Im looking to buy some new flicks to get me through my off season. What do you guys suggest. I dont care how much. Please let m eknow if you can acess form the web also. Thanks..


----------



## goosebusters2 (Jan 13, 2006)

Runnin' traffic is a good one, form Zink, almost duck hunting movie beats whats normally on TV


----------



## kaiserduckhelm (May 26, 2005)

I like the take'm videos. Mainly because they hunt with a boatblind and its not non-stop field hunting grind footage in Canada like most videos. Barney is quite the character too.


----------



## jpm49878 (Oct 29, 2006)

I like Haydels Vids myself


----------



## Ima870man (Oct 29, 2003)

The best videos for me are the ones in my head. The ones I remember over the years from when I was young and growing up. The ones I remember when I had my son out with me. And all the other ones I remember in between or that have just happened this past year.
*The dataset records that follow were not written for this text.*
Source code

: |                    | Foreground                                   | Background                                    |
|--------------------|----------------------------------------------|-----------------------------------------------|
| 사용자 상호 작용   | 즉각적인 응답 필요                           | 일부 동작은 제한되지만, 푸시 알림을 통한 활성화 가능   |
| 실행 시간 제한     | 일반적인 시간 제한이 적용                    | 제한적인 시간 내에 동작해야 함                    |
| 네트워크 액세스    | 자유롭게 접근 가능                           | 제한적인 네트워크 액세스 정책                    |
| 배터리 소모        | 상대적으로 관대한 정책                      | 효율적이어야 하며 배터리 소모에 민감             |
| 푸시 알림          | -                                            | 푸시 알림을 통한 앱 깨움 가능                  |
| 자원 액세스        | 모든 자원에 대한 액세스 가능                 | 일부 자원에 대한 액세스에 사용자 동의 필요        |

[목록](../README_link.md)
I am just glad that the rewind, pause, play, and zoom shots are still working. The memory disc is not full yet, so there should be lots to come yet.

Ima870man


----------



## huntmallards (Oct 8, 2006)

I like the duck commander movies i have the whole serie. you can buy them online at
http://www.duckcommander.com/musicAndVideos/


----------



## OBSESSED (Nov 23, 2006)

I STRONGLY AGREE...DUCKMAN IS THE BEST OF ALL...I LIKE HOW THEY SHOW OTHER THINGS RATHER THAN JUST SHOOTIN...BUT BELIEVE ME THEY SURE DO "WACK 'EM AND STACK 'EM"


----------



## octnov (Aug 21, 2004)

I like Whistling Wings. I have all 10 that have been made. They usually come out with a new one each year, I think. They are well done and entertaining during the off season or to help hype you up just before the new season starts. like most of us very little hyping is needed. They are not very expensive either.
Octnov


----------



## diver_sniper (Sep 6, 2004)

all though im not a big avery/ghg fan, the Zink 24/7 movies are imo the best out. they hit the birds hard, and throw in alot of other stuff. fred is just an awesome hunter, and field does a good job at putting all of it together.


----------